(Exercise goal): Copy out exactly the lines below that run from the one holding "### Example Configuration for Alia 250 eVTOL" to the one holding "- **Configuration Name**: Displayed", keeping both of those lines and no others.

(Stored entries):

• • •

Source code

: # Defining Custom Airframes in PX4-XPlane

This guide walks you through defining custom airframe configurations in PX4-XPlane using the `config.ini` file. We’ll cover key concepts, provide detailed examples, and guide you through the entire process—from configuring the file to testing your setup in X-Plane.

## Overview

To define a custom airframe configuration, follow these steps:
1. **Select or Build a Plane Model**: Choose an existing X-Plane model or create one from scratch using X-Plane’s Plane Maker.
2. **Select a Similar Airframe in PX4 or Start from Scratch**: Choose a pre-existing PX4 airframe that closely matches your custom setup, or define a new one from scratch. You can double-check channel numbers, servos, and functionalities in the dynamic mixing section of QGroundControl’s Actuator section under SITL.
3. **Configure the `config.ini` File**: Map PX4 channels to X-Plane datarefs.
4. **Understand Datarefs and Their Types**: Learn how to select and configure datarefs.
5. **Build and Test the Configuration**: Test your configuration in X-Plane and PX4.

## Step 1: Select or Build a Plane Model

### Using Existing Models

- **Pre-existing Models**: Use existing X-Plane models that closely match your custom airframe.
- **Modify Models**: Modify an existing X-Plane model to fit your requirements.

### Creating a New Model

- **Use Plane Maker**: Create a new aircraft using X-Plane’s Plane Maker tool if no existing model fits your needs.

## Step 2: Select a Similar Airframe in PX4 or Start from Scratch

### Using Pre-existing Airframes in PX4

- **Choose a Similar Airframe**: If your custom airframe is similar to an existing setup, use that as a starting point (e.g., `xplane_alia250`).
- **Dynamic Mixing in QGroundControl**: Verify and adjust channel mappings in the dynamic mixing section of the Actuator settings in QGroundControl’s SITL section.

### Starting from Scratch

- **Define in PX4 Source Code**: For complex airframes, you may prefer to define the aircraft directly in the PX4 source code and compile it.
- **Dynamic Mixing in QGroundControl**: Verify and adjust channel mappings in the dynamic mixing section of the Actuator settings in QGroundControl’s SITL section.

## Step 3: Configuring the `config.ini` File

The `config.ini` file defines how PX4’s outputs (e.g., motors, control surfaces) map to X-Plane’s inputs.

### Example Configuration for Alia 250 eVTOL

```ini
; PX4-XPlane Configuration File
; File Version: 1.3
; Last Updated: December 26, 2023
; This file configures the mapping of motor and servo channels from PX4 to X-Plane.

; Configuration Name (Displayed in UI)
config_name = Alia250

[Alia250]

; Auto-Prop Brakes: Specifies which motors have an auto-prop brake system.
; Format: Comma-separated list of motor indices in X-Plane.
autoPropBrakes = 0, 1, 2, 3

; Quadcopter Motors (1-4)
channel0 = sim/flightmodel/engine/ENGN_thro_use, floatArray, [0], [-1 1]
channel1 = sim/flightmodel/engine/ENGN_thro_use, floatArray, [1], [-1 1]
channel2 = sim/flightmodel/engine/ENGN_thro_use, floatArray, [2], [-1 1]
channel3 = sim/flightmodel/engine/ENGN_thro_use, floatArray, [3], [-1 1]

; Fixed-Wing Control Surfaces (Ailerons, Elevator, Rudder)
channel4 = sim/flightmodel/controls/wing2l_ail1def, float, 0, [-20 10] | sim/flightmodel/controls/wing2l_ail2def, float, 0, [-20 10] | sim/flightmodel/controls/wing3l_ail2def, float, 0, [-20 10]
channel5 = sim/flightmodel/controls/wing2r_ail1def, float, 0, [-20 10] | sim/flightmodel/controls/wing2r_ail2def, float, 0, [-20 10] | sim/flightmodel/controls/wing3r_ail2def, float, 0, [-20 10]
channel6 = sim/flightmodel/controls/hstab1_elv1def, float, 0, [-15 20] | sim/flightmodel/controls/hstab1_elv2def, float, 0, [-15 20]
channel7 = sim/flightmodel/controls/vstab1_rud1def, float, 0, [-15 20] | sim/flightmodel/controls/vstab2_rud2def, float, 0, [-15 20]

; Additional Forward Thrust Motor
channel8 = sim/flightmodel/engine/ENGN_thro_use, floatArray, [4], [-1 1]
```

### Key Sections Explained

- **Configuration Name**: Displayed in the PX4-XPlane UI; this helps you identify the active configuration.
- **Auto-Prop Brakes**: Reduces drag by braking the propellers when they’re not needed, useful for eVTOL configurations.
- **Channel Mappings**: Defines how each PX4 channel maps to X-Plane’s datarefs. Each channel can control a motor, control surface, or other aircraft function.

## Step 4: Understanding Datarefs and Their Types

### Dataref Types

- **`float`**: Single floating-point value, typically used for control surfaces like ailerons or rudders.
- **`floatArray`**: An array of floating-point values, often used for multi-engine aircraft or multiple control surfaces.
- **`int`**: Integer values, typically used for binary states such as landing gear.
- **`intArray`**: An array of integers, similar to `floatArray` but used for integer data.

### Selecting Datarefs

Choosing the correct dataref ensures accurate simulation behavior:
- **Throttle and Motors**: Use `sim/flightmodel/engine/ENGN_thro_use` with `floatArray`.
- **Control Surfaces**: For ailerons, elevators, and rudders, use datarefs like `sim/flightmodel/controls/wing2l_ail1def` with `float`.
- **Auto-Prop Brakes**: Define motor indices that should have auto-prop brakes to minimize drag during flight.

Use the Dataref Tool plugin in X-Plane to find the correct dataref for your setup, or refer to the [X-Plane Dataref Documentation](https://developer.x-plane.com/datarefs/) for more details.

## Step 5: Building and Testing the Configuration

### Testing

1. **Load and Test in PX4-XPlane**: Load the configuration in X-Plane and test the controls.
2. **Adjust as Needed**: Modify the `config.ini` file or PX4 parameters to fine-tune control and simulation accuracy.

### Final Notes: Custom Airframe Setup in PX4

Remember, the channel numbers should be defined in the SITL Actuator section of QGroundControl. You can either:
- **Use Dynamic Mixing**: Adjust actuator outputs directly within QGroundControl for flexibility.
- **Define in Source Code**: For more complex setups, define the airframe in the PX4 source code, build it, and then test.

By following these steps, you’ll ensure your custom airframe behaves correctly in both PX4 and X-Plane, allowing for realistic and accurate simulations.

• • •

(Answer to the problem):
### Example Configuration for Alia 250 eVTOL

```ini
; PX4-XPlane Configuration File
; File Version: 1.3
; Last Updated: December 26, 2023
; This file configures the mapping of motor and servo channels from PX4 to X-Plane.

; Configuration Name (Displayed in UI)
config_name = Alia250

[Alia250]

; Auto-Prop Brakes: Specifies which motors have an auto-prop brake system.
; Format: Comma-separated list of motor indices in X-Plane.
autoPropBrakes = 0, 1, 2, 3

; Quadcopter Motors (1-4)
channel0 = sim/flightmodel/engine/ENGN_thro_use, floatArray, [0], [-1 1]
channel1 = sim/flightmodel/engine/ENGN_thro_use, floatArray, [1], [-1 1]
channel2 = sim/flightmodel/engine/ENGN_thro_use, floatArray, [2], [-1 1]
channel3 = sim/flightmodel/engine/ENGN_thro_use, floatArray, [3], [-1 1]

; Fixed-Wing Control Surfaces (Ailerons, Elevator, Rudder)
channel4 = sim/flightmodel/controls/wing2l_ail1def, float, 0, [-20 10] | sim/flightmodel/controls/wing2l_ail2def, float, 0, [-20 10] | sim/flightmodel/controls/wing3l_ail2def, float, 0, [-20 10]
channel5 = sim/flightmodel/controls/wing2r_ail1def, float, 0, [-20 10] | sim/flightmodel/controls/wing2r_ail2def, float, 0, [-20 10] | sim/flightmodel/controls/wing3r_ail2def, float, 0, [-20 10]
channel6 = sim/flightmodel/controls/hstab1_elv1def, float, 0, [-15 20] | sim/flightmodel/controls/hstab1_elv2def, float, 0, [-15 20]
channel7 = sim/flightmodel/controls/vstab1_rud1def, float, 0, [-15 20] | sim/flightmodel/controls/vstab2_rud2def, float, 0, [-15 20]

; Additional Forward Thrust Motor
channel8 = sim/flightmodel/engine/ENGN_thro_use, floatArray, [4], [-1 1]
```

### Key Sections Explained

- **Configuration Name**: Displayed in the PX4-XPlane UI; this helps you identify the active configuration.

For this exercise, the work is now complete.